**Action item:**
Your job is to report every line of the entries that has "using".

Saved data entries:

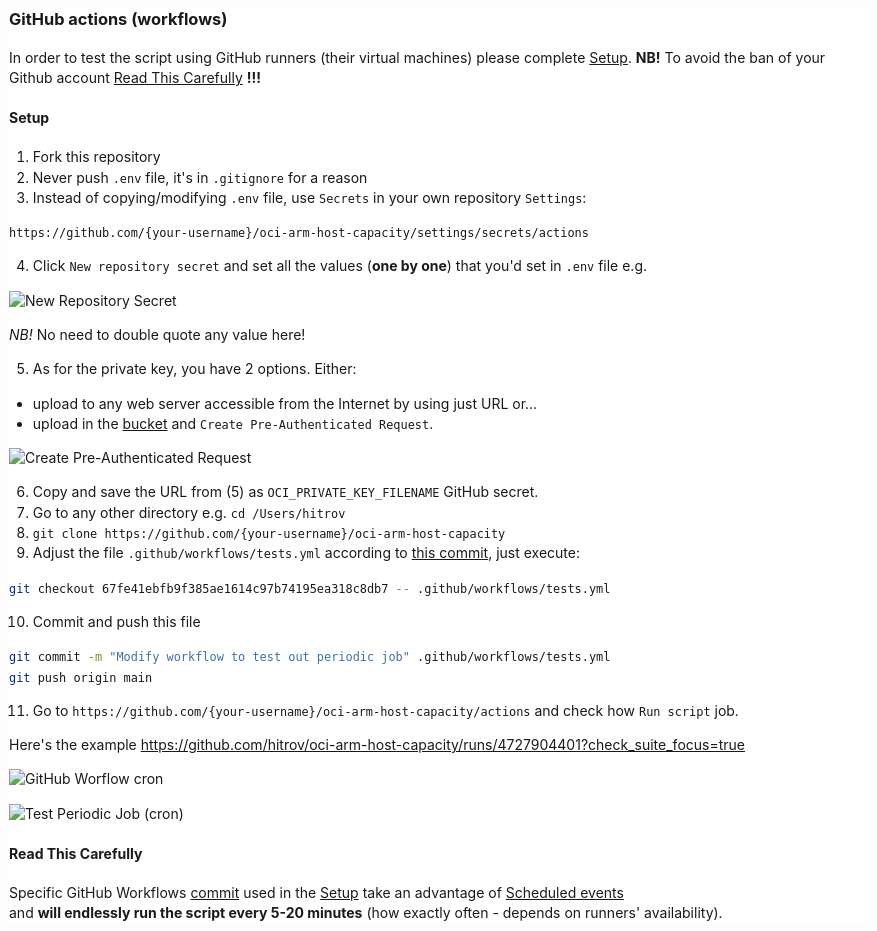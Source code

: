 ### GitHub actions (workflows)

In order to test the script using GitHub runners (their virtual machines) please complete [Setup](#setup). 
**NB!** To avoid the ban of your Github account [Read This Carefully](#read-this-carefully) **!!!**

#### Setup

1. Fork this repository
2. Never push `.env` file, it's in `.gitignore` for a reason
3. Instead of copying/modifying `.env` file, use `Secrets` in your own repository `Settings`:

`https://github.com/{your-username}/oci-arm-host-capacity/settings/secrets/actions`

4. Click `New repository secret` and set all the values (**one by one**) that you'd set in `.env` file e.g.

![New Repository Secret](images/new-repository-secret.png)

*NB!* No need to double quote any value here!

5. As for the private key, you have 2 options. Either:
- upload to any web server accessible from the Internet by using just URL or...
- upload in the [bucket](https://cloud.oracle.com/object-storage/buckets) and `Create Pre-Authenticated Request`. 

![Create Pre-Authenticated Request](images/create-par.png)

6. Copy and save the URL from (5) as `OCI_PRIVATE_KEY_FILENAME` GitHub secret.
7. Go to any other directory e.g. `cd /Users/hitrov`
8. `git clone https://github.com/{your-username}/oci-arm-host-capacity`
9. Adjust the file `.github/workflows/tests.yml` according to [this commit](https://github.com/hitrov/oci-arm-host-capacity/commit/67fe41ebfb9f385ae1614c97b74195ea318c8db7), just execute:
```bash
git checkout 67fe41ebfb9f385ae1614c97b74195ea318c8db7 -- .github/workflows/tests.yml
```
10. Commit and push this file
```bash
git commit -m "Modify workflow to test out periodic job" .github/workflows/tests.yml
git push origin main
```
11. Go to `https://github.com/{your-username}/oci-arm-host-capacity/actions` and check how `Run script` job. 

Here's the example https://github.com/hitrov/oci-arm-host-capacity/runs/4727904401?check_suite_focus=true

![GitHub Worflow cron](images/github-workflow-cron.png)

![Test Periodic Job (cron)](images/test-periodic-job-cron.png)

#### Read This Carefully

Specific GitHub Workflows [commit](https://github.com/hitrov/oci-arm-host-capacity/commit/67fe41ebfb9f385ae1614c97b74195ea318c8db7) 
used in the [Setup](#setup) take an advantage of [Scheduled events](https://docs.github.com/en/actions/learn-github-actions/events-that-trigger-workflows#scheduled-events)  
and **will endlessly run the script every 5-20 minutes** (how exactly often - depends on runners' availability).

**Written answer:**
In order to test the script using GitHub runners (their virtual machines) please complete [Setup](#setup). 
- upload to any web server accessible from the Internet by using just URL or...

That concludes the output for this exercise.